■ **Work item**: All lines from the one containing "Ref Channel: flutter in urdu crash course" to the end of the entries below must be output exactly, and no other lines.

--------------------------------------------------

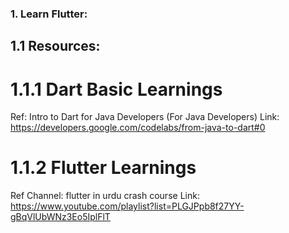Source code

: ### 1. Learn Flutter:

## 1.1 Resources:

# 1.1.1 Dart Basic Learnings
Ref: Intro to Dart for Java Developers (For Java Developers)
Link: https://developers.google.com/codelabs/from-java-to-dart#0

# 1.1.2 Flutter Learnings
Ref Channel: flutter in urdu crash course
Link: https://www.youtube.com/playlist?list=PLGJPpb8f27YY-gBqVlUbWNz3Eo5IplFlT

--------------------------------------------------

■ **Answer box**:
Ref Channel: flutter in urdu crash course
Link: https://www.youtube.com/playlist?list=PLGJPpb8f27YY-gBqVlUbWNz3Eo5IplFlT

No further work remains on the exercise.